═════ Task data

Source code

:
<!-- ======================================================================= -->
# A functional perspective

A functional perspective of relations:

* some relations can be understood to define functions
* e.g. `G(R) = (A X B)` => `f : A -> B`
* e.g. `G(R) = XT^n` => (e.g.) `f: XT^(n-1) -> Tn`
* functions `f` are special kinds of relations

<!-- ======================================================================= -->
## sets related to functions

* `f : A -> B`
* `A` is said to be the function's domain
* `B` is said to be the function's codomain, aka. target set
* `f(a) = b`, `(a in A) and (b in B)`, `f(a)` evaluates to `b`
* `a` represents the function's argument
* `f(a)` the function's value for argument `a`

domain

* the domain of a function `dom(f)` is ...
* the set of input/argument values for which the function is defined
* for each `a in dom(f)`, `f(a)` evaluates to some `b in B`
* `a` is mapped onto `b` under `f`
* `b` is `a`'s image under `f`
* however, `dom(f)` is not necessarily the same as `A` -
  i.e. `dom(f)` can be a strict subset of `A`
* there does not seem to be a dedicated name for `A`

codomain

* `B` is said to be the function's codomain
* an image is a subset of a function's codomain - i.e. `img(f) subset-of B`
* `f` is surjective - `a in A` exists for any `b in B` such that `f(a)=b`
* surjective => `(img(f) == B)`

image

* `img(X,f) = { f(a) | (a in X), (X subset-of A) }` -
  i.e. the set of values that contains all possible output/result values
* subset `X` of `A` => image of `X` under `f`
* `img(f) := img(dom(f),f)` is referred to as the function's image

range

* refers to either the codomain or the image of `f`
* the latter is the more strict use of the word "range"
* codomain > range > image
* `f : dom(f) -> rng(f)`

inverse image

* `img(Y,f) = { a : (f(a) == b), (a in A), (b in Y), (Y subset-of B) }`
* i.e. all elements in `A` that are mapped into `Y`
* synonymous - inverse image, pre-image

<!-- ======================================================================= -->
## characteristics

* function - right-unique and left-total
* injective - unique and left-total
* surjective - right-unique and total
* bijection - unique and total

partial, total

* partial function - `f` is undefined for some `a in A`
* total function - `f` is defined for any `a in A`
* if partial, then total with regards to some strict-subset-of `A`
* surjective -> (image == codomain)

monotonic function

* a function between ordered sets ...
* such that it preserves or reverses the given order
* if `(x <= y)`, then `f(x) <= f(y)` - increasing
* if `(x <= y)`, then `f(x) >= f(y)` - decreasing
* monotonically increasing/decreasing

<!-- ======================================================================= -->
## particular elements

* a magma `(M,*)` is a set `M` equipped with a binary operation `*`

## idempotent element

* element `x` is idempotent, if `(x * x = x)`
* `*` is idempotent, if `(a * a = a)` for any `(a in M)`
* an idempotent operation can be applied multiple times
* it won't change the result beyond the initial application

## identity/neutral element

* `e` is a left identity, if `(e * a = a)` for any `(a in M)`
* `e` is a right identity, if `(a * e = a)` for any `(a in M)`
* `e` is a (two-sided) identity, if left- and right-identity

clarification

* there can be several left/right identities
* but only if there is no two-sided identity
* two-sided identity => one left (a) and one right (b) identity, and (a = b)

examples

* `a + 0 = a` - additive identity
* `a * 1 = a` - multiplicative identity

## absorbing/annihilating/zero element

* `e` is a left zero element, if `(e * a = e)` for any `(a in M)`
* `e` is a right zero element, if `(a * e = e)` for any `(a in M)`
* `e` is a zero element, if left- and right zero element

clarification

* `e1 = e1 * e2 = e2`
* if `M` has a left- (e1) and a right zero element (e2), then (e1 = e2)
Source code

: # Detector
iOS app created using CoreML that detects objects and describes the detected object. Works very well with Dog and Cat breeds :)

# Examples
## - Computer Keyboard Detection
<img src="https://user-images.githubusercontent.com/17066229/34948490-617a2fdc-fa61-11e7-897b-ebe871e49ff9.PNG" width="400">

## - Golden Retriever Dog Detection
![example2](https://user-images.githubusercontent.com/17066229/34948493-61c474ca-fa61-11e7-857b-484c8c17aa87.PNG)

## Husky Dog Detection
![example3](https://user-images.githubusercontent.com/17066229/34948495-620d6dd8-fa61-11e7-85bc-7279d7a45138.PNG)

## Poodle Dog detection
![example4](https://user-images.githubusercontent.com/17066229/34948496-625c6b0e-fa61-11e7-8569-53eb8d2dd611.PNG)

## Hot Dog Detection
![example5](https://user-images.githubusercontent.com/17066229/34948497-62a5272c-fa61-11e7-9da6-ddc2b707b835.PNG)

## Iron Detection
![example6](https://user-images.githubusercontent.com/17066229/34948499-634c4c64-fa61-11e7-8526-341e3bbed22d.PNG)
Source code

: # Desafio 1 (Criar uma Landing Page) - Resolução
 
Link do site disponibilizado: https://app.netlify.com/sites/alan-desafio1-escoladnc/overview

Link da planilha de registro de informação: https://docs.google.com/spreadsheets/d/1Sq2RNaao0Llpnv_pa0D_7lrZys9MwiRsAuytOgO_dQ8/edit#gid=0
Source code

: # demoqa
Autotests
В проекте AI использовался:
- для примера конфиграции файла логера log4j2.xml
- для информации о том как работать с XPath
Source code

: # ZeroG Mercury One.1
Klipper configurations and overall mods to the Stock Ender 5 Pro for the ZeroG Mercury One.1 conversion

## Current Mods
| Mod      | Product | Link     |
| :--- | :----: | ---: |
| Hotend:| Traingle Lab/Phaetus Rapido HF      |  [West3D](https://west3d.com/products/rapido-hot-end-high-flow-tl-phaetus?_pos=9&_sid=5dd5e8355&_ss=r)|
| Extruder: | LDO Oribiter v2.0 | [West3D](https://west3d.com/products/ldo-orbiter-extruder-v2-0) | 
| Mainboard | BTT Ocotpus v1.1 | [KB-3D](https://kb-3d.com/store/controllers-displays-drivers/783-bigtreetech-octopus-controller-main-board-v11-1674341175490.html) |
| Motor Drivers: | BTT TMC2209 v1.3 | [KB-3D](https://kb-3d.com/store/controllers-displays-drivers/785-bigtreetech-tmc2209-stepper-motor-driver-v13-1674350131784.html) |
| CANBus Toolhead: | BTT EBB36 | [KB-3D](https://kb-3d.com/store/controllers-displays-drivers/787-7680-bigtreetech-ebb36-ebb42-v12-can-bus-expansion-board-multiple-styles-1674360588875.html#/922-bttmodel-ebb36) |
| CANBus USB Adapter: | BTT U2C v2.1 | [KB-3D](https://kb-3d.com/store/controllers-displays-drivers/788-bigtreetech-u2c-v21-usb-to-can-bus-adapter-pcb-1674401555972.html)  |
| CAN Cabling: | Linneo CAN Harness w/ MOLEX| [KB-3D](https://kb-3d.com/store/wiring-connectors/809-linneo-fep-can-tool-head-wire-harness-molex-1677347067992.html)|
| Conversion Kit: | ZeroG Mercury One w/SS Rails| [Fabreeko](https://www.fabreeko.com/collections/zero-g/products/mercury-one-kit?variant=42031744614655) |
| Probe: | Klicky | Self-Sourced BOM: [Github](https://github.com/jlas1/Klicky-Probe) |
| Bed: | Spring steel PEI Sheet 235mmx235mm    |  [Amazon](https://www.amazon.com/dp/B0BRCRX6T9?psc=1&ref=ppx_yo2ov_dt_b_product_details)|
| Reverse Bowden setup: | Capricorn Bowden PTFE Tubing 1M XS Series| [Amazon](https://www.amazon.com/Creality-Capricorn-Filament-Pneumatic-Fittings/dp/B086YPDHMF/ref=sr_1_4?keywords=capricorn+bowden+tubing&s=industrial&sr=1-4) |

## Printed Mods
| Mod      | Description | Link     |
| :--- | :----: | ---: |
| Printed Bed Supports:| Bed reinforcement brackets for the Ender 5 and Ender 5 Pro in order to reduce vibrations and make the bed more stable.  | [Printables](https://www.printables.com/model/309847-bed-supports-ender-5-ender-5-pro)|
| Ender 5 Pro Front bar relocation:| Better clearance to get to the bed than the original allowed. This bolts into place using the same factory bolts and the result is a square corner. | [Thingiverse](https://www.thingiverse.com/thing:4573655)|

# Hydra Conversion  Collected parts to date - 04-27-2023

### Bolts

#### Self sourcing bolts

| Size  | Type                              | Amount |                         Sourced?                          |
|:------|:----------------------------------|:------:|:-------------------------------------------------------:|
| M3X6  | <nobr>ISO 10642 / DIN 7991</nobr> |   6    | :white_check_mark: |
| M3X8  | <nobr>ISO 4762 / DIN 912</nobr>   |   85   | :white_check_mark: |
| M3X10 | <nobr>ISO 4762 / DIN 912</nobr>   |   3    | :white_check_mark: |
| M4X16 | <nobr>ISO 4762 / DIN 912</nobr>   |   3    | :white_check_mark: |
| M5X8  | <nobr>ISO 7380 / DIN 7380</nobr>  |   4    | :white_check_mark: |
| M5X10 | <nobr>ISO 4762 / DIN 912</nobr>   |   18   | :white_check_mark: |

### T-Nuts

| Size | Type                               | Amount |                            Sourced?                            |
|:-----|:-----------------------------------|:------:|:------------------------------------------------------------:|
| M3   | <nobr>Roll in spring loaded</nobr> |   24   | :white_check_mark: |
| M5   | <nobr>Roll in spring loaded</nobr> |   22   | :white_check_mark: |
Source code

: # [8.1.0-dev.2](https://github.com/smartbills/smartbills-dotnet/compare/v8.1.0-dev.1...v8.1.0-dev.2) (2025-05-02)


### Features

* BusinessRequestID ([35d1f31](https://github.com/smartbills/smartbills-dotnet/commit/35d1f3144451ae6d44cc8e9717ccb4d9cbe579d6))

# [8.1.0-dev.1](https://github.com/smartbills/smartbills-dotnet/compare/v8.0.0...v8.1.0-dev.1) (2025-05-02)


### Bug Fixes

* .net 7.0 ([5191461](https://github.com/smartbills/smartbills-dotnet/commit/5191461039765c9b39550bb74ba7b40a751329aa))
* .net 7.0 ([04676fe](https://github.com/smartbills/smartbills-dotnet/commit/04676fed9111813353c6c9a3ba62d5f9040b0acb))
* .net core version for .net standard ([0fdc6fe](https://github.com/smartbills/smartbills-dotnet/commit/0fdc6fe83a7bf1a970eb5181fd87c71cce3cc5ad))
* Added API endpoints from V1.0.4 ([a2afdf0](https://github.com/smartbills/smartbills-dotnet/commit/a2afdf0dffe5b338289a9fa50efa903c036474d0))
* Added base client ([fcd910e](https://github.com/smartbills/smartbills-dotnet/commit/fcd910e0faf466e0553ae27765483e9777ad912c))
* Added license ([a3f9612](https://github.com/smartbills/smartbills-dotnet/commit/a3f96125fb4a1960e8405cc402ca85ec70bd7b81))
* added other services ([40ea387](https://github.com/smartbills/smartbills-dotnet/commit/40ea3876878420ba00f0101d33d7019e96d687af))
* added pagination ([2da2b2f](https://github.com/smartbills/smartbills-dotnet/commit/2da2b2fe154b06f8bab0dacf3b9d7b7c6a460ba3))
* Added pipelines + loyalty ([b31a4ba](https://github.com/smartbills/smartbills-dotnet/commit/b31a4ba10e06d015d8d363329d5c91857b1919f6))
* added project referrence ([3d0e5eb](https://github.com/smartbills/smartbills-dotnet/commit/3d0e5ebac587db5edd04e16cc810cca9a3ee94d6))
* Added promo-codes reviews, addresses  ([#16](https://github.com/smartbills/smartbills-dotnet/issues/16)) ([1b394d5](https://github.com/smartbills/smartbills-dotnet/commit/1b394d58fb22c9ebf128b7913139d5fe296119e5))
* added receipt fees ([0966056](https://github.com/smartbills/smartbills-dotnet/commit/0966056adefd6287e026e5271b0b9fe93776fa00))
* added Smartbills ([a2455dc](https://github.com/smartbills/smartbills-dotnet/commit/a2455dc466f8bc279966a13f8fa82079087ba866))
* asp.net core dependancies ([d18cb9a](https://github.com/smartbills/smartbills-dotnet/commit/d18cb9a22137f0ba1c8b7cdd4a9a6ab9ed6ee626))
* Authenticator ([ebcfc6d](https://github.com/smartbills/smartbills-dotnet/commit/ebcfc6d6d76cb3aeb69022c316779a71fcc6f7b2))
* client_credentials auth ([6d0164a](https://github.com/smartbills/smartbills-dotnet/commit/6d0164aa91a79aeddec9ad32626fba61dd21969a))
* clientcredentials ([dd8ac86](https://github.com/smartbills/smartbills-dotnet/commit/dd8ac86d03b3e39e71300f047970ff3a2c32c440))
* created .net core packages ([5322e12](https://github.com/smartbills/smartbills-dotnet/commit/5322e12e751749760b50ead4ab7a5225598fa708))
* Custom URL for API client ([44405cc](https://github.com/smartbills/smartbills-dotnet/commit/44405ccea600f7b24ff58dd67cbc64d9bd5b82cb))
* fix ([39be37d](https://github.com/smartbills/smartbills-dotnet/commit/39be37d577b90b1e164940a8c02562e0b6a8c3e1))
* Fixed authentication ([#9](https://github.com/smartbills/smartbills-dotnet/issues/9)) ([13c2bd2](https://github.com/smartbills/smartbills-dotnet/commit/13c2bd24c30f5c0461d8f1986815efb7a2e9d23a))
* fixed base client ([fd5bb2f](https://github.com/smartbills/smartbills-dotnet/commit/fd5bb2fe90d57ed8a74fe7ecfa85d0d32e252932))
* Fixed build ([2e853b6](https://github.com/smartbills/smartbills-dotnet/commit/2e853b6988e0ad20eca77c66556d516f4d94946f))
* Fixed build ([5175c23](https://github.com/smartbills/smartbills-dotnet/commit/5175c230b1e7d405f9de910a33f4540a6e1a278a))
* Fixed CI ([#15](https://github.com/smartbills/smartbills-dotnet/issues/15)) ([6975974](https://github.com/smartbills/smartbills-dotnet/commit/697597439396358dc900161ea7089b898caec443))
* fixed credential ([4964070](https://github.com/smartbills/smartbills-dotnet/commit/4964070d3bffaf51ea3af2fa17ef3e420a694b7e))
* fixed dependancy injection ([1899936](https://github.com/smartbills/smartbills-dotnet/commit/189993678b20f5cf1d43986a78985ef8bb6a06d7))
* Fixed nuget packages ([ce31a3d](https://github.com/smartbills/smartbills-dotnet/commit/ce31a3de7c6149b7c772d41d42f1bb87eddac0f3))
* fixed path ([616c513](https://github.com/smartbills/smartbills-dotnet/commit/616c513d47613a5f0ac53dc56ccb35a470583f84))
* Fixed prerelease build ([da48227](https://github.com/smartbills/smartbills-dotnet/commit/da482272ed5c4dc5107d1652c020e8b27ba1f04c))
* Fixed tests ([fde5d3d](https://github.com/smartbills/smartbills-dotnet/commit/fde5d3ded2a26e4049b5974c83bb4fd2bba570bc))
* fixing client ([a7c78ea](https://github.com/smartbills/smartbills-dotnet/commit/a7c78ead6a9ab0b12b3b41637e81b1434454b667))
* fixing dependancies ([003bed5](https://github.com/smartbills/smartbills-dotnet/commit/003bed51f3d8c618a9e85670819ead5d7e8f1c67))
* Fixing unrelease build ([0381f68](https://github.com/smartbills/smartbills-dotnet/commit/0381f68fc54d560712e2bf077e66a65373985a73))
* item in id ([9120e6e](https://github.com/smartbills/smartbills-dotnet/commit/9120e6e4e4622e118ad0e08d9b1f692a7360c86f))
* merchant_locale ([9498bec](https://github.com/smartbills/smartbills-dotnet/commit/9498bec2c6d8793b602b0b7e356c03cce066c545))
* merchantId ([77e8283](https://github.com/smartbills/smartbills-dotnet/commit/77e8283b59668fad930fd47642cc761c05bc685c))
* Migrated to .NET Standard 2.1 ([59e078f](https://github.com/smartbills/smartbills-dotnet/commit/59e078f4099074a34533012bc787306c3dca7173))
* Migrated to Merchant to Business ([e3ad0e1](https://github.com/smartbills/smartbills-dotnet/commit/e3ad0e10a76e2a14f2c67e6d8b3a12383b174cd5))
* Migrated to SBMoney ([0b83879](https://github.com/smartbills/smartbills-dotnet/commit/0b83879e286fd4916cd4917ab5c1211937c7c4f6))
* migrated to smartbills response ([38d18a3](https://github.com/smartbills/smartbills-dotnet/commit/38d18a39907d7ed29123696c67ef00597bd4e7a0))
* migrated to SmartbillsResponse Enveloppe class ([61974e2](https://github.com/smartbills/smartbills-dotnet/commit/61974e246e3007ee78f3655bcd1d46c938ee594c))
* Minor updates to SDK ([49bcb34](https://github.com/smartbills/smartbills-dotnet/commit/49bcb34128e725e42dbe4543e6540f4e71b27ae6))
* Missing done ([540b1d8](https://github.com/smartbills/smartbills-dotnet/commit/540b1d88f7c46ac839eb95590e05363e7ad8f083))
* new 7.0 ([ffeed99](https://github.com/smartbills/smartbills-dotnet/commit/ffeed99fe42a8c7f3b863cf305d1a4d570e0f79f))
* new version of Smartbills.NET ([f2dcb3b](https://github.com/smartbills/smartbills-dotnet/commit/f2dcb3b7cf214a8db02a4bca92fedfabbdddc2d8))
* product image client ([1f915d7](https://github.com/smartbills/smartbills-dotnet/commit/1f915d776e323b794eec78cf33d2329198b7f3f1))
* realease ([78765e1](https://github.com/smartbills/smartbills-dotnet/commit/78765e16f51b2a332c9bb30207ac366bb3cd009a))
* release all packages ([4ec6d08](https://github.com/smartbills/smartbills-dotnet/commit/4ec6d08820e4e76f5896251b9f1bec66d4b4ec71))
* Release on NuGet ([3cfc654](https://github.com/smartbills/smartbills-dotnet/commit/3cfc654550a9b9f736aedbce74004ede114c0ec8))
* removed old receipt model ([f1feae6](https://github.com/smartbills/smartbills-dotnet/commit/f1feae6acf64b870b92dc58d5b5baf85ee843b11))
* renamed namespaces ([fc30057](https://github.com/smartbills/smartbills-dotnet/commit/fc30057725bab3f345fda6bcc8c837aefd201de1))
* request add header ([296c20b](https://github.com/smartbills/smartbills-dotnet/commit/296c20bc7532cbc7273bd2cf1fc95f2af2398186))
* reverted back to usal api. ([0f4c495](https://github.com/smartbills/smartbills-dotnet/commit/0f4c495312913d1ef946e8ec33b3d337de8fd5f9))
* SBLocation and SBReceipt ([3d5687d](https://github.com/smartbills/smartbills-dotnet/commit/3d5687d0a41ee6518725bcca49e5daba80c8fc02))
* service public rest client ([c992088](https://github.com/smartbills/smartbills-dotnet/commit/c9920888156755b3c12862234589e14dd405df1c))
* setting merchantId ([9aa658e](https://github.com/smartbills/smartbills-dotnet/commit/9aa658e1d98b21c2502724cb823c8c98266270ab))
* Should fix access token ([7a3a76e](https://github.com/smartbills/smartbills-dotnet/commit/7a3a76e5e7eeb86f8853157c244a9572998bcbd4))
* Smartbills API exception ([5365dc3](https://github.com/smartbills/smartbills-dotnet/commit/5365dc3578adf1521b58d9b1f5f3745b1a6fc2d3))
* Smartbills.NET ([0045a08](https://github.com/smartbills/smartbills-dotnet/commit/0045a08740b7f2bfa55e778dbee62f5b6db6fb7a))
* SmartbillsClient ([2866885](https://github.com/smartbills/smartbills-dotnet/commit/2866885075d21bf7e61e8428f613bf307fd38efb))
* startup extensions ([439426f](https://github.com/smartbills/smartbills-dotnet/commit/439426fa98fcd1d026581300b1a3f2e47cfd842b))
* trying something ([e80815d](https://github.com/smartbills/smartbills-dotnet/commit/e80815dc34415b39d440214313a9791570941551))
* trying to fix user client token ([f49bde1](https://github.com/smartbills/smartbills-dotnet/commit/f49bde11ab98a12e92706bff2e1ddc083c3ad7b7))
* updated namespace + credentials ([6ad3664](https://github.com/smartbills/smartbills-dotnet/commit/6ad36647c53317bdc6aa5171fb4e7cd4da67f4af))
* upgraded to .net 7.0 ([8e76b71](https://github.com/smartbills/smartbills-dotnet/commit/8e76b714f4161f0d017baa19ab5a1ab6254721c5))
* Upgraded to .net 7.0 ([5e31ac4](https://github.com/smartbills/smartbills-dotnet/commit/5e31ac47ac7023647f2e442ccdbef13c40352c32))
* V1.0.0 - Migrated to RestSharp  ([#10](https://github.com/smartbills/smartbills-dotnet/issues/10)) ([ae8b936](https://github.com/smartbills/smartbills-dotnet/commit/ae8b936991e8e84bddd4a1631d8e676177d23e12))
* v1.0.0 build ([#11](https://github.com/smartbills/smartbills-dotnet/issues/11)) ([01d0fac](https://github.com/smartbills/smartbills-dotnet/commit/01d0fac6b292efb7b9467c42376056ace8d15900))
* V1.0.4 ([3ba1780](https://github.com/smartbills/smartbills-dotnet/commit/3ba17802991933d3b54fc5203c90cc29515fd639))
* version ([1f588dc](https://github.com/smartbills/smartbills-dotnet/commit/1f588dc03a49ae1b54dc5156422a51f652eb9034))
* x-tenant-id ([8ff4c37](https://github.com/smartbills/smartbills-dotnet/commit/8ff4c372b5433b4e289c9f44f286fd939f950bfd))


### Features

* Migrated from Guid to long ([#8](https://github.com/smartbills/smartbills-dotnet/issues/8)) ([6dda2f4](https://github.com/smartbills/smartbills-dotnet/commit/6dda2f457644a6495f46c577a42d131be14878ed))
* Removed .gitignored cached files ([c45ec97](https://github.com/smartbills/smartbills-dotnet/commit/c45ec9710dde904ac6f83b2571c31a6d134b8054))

══════════

> [What the exercise asks] Of the lines above, output exactly those from the line bearing "to smartbills response" through the line bearing "Release on NuGet", inclusive.

> [Response below]
* migrated to smartbills response ([38d18a3](https://github.com/smartbills/smartbills-dotnet/commit/38d18a39907d7ed29123696c67ef00597bd4e7a0))
* migrated to SmartbillsResponse Enveloppe class ([61974e2](https://github.com/smartbills/smartbills-dotnet/commit/61974e246e3007ee78f3655bcd1d46c938ee594c))
* Minor updates to SDK ([49bcb34](https://github.com/smartbills/smartbills-dotnet/commit/49bcb34128e725e42dbe4543e6540f4e71b27ae6))
* Missing done ([540b1d8](https://github.com/smartbills/smartbills-dotnet/commit/540b1d88f7c46ac839eb95590e05363e7ad8f083))
* new 7.0 ([ffeed99](https://github.com/smartbills/smartbills-dotnet/commit/ffeed99fe42a8c7f3b863cf305d1a4d570e0f79f))
* new version of Smartbills.NET ([f2dcb3b](https://github.com/smartbills/smartbills-dotnet/commit/f2dcb3b7cf214a8db02a4bca92fedfabbdddc2d8))
* product image client ([1f915d7](https://github.com/smartbills/smartbills-dotnet/commit/1f915d776e323b794eec78cf33d2329198b7f3f1))
* realease ([78765e1](https://github.com/smartbills/smartbills-dotnet/commit/78765e16f51b2a332c9bb30207ac366bb3cd009a))
* release all packages ([4ec6d08](https://github.com/smartbills/smartbills-dotnet/commit/4ec6d08820e4e76f5896251b9f1bec66d4b4ec71))
* Release on NuGet ([3cfc654](https://github.com/smartbills/smartbills-dotnet/commit/3cfc654550a9b9f736aedbce74004ede114c0ec8))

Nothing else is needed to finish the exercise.